* _Your objective_
State how many lines of the entries below hold the word "label"; reply with nothing but the number.

* _Record extracts_
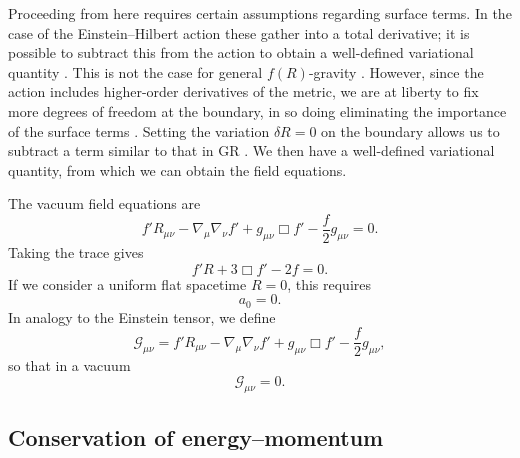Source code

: Proceeding from here requires certain assumptions regarding surface terms. In the case of the Einstein--Hilbert action these gather into a total derivative; it is possible to subtract this from the action to obtain a well-defined variational quantity \citep{York1972Jr, Gibbons1977}. This is not the case for general $f(R)$-gravity \citep{Madsen1989}. However, since the action includes higher-order derivatives of the metric, we are at liberty to fix more degrees of freedom at the boundary, in so doing eliminating the importance of the surface terms \citep{Dyer2009a, Sotiriou2010}. Setting the variation $\delta R = 0$ on the boundary allows us to subtract a term similar to that in GR \citep{Guarnizo2010}. We then have a well-defined variational quantity, from which we can obtain the field equations.

The vacuum field equations are
\begin{equation}
f'R_{\mu\nu} - \nabla_\mu\nabla_\nu f' + g_{\mu\nu}\Box f' - \dfrac{f}{2}g_{\mu\nu} = 0.
\label{eq:Field_eq}
\end{equation}
Taking the trace gives
\begin{equation}
f'R + 3\Box f' - 2f = 0.
\label{eq:Trace_eq}
\end{equation}
If we consider a uniform flat spacetime $R = 0$, this requires \citep{Capozziello2007}
\begin{equation}
a_0 = 0.
\label{eq:a_0}
\end{equation}
In analogy to the Einstein tensor, we define
\begin{equation}
\mathcal{G}_{\mu\nu} = f'R_{\mu\nu} - \nabla_\mu\nabla_\nu f' + g_{\mu\nu}\Box f' - \dfrac{f}{2}g_{\mu\nu},
\label{eq:G_tensor}
\end{equation}
so that in a vacuum
\begin{equation}
\mathcal{G}_{\mu\nu} = 0.
\end{equation}

\subsection{Conservation of energy--momentum}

* _Expected answer_
4